Even Zokol admits he had his doubts. “I asked myself how I would pull this one off,” he says. “I’m the consummate PGA Tour journeyman. I wasn’t the most skilled. I figured it all out through perseverance. I never made a fortune playing the game and got my nose bloodied more often than not.” With real estate sales at Sagebrush kicking off this spring – and with the course’s grass filling in the bare patches in the fairways – the next few months will determine whether Zokol’s unusual business venture will prove a scrappy success or a knockdown failure.

It isn’t an unusual position for Zokol, who’s fought most of his life to prove others wrong. The son of a Slovenian immigrant who became a dentist after the Second World War, Zokol grew up next to Marine Drive Golf Club, where he’d spend hours pounding balls, playing and practising. Few felt Zokol would ever succeed at the game. As a golfer he was never the longest, the biggest or the best. But with determination and imagination, Zokol excelled beyond his natural abilities. He led his team at Brigham Young University in Utah to an NCAA championship and later turned pro. In 412 events between 1983 and 2003, he gained a reputation as a free thinker, someone who often went against the status quo. He had 20 top-10 finishes, one win and total earnings of $1.8 million.

His time on tour was limited, and by 1995 he was playing less and less frequently, often spending extended periods of time at his home in Vancouver with his growing family.
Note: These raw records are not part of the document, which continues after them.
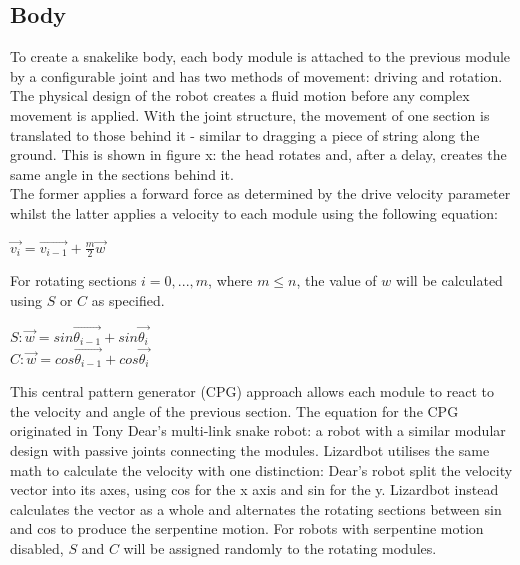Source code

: \documentclass{article}
\begin{document}
\subsection{Body}
To create a snakelike body, each body module is attached to the previous module by a configurable joint  and has two methods of movement: driving and rotation. The physical design of the robot creates a fluid motion before any complex movement is applied. With the joint structure, the movement of one section is translated to those behind it - similar to dragging a piece of string along the ground. This is shown in figure x: the head rotates and, after a delay, creates the same angle in the sections behind it.\\
The former applies a forward force as determined by the drive velocity parameter whilst the latter applies a velocity to each module using the following equation:
\begin{center}
\begin{Large}
$\overrightarrow{v_{i}} = \overrightarrow{v_{i-1}} + \frac{m}{2}\overrightarrow{w} $
\end{Large}
\end{center}
For rotating sections $i = 0, ..., m$, where $m \leq n$, the value of $w$ will be calculated using $S$ or $C$ as specified.\\
\begin{center}
\begin{Large}
$S: \overrightarrow{w} = sin\overrightarrow{\theta_{i-1}} + sin\overrightarrow{\theta_{i}}$
\\[1\baselineskip]
$C: \overrightarrow{w} = cos\overrightarrow{\theta_{i-1}} + cos\overrightarrow{\theta_{i}}$\\
\end{Large}
\end{center}
This central pattern generator (CPG) approach allows each module to react to the velocity and angle of the previous section. The equation for the CPG originated in Tony Dear’s multi-link snake robot: a robot with a similar modular design with passive joints connecting the modules.  Lizardbot utilises the same math to calculate the velocity with one distinction: Dear’s robot split the velocity vector into its axes, using cos for the x axis and sin for the y. Lizardbot instead calculates the vector as a whole and alternates the rotating sections between sin and cos to produce the serpentine motion. For robots with serpentine motion disabled, $S$ and $C$ will be assigned randomly to the rotating modules.\\
\end{document}
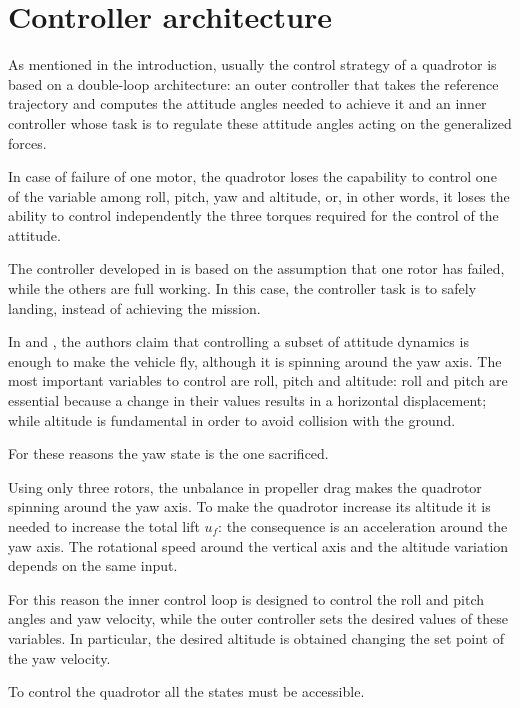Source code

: \documentclass[11pt,a4paper]{scrartcl}
\begin{document}
\section{Controller architecture}

As mentioned in the introduction, usually the control strategy of a quadrotor is based on a double-loop architecture: an outer controller that takes the reference trajectory and computes the attitude angles needed to achieve it and an inner controller whose task is to regulate these attitude angles acting on the generalized forces.

In case of failure of one motor, the quadrotor loses the capability to control one of the variable among roll, pitch, yaw and altitude, or, in other words, it loses the ability to control independently the three torques required for the control of the attitude.

The controller developed in \cite{lanzon2014flight} is based on the assumption that one rotor has failed, while the others are full working. In  this case, the controller task is to safely landing, instead of achieving the mission.

In \cite{lanzon2014flight} and \cite{freddi2011feedback}, the authors claim that controlling a subset of attitude dynamics is enough to make the vehicle fly, although it is spinning around the yaw axis. The most important variables to control are roll, pitch and altitude: roll and pitch are essential because a change in their values results in a horizontal displacement; while altitude is fundamental in order to avoid collision with the ground.

For these reasons the yaw state is the one sacrificed.

Using only three rotors, the unbalance in propeller drag makes the quadrotor spinning around the yaw axis. To make the quadrotor increase its altitude it is needed to increase the total lift $ u_f $: the consequence is an acceleration around the yaw axis. The rotational speed around the vertical axis and the altitude variation depends on the same input. 

For this reason the inner control loop is designed to control the roll and pitch angles and yaw velocity, while the outer controller sets the desired values of these variables. In particular, the desired altitude is obtained changing the set point of the yaw velocity.


To control the quadrotor all the states must be accessible.
\end{document}
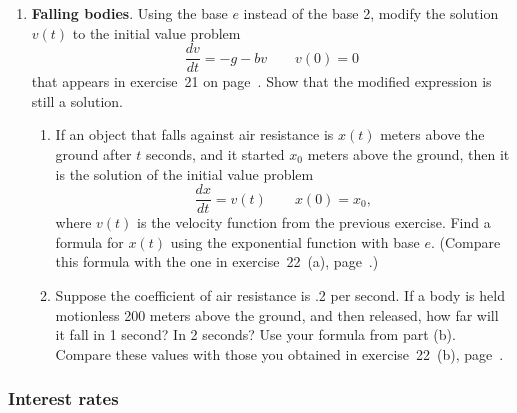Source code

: \begin{enumerate}
\begin{enumerate}
  \item The per capita food supply in any year equals the ratio
$F(t)/P(t)$.  What happens to this ratio as $t$ grows larger and
larger?  (Use your graphs in (c) to assist your explanation.)  Do your
results support Malthus's prediction?  Explain.



\end{enumerate}
\item {\bf Falling bodies}. Using the base $e$
instead of the base 2, modify the solution $v(t)$ to the initial value
problem
\[
\dfrac{dv}{dt} = -g - bv \qquad v(0) = 0
\]
that appears in exercise~21 on page~\pageref{ex:falling body1}.  Show
that the modified expression is still a solution.

  \begin{enumerate}
  \item If an object that falls against air resistance is $x(t)$ meters
above the ground after $t$ seconds, and it started $x_0$ meters above
the ground, then it is the solution of the initial value problem
\[
\dfrac{dx}{dt} = v(t) \qquad x(0) = x_0,
\]
where $v(t)$ is the velocity function from the previous exercise.
Find a formula for $x(t)$ using the exponential function with base
$e$.  (Compare this formula with the one in exercise~22~(a),
page~\pageref{ex:falling body2}.)


  \item Suppose the coefficient of air resistance is .2 per second.  If a
body is held motionless 200 meters above the ground, and then
released, how far will it fall in 1 second?  In 2 seconds?  Use your
formula from part (b).  Compare these values with those you obtained
in exercise~22~(b), page~\pageref{ex:falling body3}.

\end{enumerate}
\end{enumerate}
\subsubsection{Interest rates} 
\label{subsubsec:interest-rates}


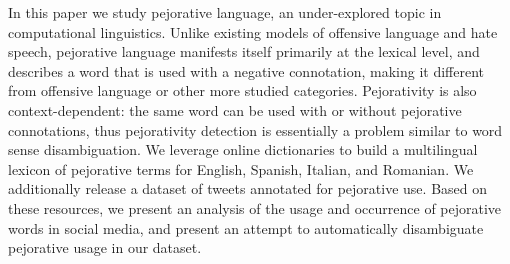 In this paper we study pejorative language, an under-explored topic in computational linguistics. Unlike existing models of offensive language and hate speech, pejorative language manifests itself primarily at the lexical level, and describes a word that is used with a negative connotation, making it different from offensive language or other more studied categories. Pejorativity is also context-dependent: the same word can be used with or without pejorative connotations, thus pejorativity detection is essentially a problem similar to word sense disambiguation. We leverage online dictionaries to build a multilingual lexicon of pejorative terms for English, Spanish, Italian, and Romanian. We additionally release a dataset of tweets annotated for pejorative use. Based on these resources, we present an analysis of the usage and occurrence of pejorative words in social media, and present an attempt to automatically disambiguate pejorative usage in our dataset.
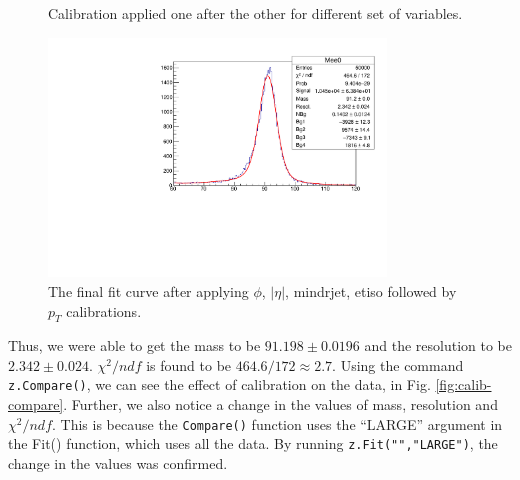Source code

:\documentclass[a4paper]{report}
\numberwithin{equation}{section}
\begin{document}
\begin{figure}[htb!]
	\quad
	\centering
	\caption{Calibration applied one after the other for different set of variables.}
	\label{fig:calib-process}
\end{figure}

\begin{figure}[htpb]
    \centering
    \includegraphics[width=0.8\textwidth]{final_calib_fit}
    \caption{The final fit curve after applying $\phi$, $|\eta|$, mindrjet, etiso followed by $p_T$ calibrations.}
    \label{fig:final-calib}
\end{figure}

Thus, we were able to get the mass to be $91.198 \pm 0.0196$ and the resolution to be $2.342 \pm 0.024$. $\chi^2/ndf$ is found to be $464.6 / 172 \approx 2.7$. Using the command \texttt{z.Compare()}, we can see the effect of calibration on the data, in Fig. \ref{fig:calib-compare}. Further, we also notice a change in the values of mass, resolution and $\chi^2/ndf$. This is because the \texttt{Compare()} function uses the ``LARGE'' argument in the Fit() function, which uses all the data. By running \texttt{z.Fit("","LARGE")}, the change in the values was confirmed. 
\end{document}
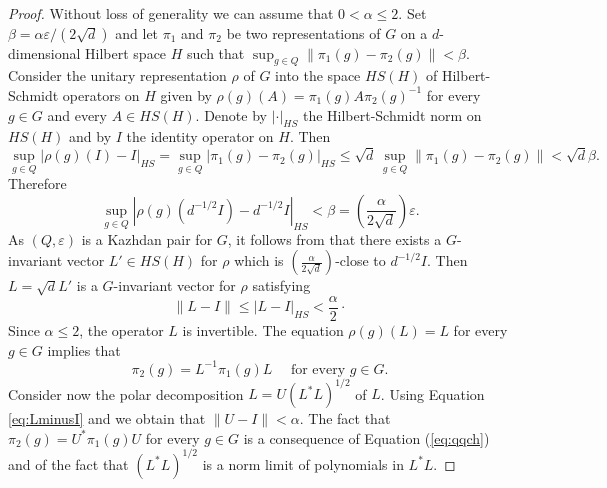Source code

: \documentclass[11pt,english,a4paper]{smfart}
\numberwithin{equation}{section}
\theoremstyle{definition}
\begin{document}
\begin{proof}
Without loss of generality we can assume that $0<\alpha \le 2$. 
Set $\beta = \alpha \varepsilon/(2\sqrt{d})$ and let $\pi_1$ and $\pi_2$ be two representations of $G$ on a $d$-dimensional Hilbert space $H$ such 
that $\sup_{g\in Q}  \|\pi_1(g) - \pi_2(g)\| < \beta$. Consider 
the unitary representation $\rho$ of $G$ into the space $HS(H)$ of Hilbert-Schmidt operators on $H$ given by
$ \rho(g)(A) = \pi_1(g)A\pi_2(g)^{-1}$ for every $g\in G$ and every $ A \in HS(H)$.
Denote by $|\cdot|_{HS}$ the Hilbert-Schmidt norm on $HS(H)$
and by $I$ the identity operator on $H$.
Then
\[
\sup_{g\in Q}\left|\rho(g)(I)-I\right|_{HS} = \sup_{g\in Q}\left|\pi_1(g)-\pi_2(g)\right|_{HS} \le  \sqrt{d}\,\sup_{g\in Q}\|\pi_1(g)-\pi_2(g)\| < \sqrt{d}\beta .
\]
Therefore
$$ \sup_{g\in Q} |\rho(g)(d^{-1/2}I) - d^{-1/2}I|_{HS} < \beta 
= \left(\frac{\alpha}{2\sqrt{d}}\right)\varepsilon .$$
As $({Q},\varepsilon)$ is a Kazhdan pair for $G$, it follows 
from \cite[Prop.~1.1.9]{BdHV} that there exists 
 a $G$-invariant vector $L' \in HS(H)$ for $\rho$ which 
is $\left(\frac{\alpha}{2\sqrt{d}}\right)$-close to $d^{-1/2}I$. 
Then $L = \sqrt{d}L'$ is a $G$-invariant vector for $\rho$ satisfying
\begin{equation}\label{eq:LminusI}
\|L-I\| \le \left|L-I\right|_{HS} < \frac{\alpha}{2}\cdot
\end{equation}
Since $\alpha \le 2$, the operator $L$ is invertible. The equation $\rho(g)(L) = L$ for every $g\in G$ implies that
\begin{equation}\label{eq:qqch}
 \pi_2(g) = L^{-1}\pi_1(g)L\quad  \textrm{ for every } g\in G .
\end{equation}
Consider now  the polar decomposition $L = U(L^*L)^{1/2}$ of $L$. 
Using Equation \eqref{eq:LminusI} and \cite[Lem.~4.5]{BOTulam} we obtain that
$\|U-I\| < \alpha$.
The fact that $\pi_2(g) = U^{*}\pi_1(g)U$ for every $g\in G$ is a consequence of Equation (\ref{eq:qqch}) and of the fact that $(L^*L)^{1/2}$ is a norm limit of polynomials in $L^*L$.
\end{proof} 
\end{document}
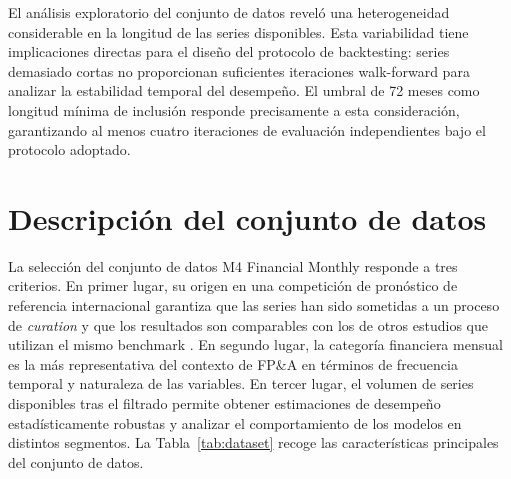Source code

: El análisis exploratorio del conjunto de datos reveló una heterogeneidad considerable en la longitud de las series disponibles. Esta variabilidad tiene implicaciones directas para el diseño del protocolo de backtesting: series demasiado cortas no proporcionan suficientes iteraciones walk-forward para analizar la estabilidad temporal del desempeño. El umbral de 72 meses como longitud mínima de inclusión responde precisamente a esta consideración, garantizando al menos cuatro iteraciones de evaluación independientes bajo el protocolo adoptado.

\section{Descripción del conjunto de datos}
\label{sec:dataset}

La selección del conjunto de datos M4 Financial Monthly responde a tres criterios. En primer lugar, su origen en una competición de pronóstico de referencia internacional garantiza que las series han sido sometidas a un proceso de \textit{curation} y que los resultados son comparables con los de otros estudios que utilizan el mismo benchmark \parencite{Makridakis2020M4}. En segundo lugar, la categoría financiera mensual es la más representativa del contexto de FP\&A en términos de frecuencia temporal y naturaleza de las variables. En tercer lugar, el volumen de series disponibles tras el filtrado permite obtener estimaciones de desempeño estadísticamente robustas y analizar el comportamiento de los modelos en distintos segmentos. La Tabla~\ref{tab:dataset} recoge las características principales del conjunto de datos.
As his golf career waned, Zokol became more involved in business ventures, including helping launch Eaglequest Golf Centers Inc. But his success in the corporate world never reached the levels he’d witnessed in his golf career. By 2000 he was back on tour, a stint that would last until back problems derailed him in 2003.

A year after Zokol’s final attempt at the PGA Tour, he was back dreaming about his golf course. Following Crenshaw’s lead, Zokol wanted to build something different from almost any other course in the country. He wanted to make it an exclusive enclave not unlike the elite links where the rich and famous play on Long Island, New York. He wanted to create a club with an experience that rivalled the best in North America. But to outshine places such as Capilano Golf & Country Club in Vancouver, the notoriously exclusive Redtail Golf Course near St. Thomas, Ont., or Mount Bruno, haunt of Montreal’s most powerful businesspeople, it had to have atmosphere, access to world-class fishing and a great golf course.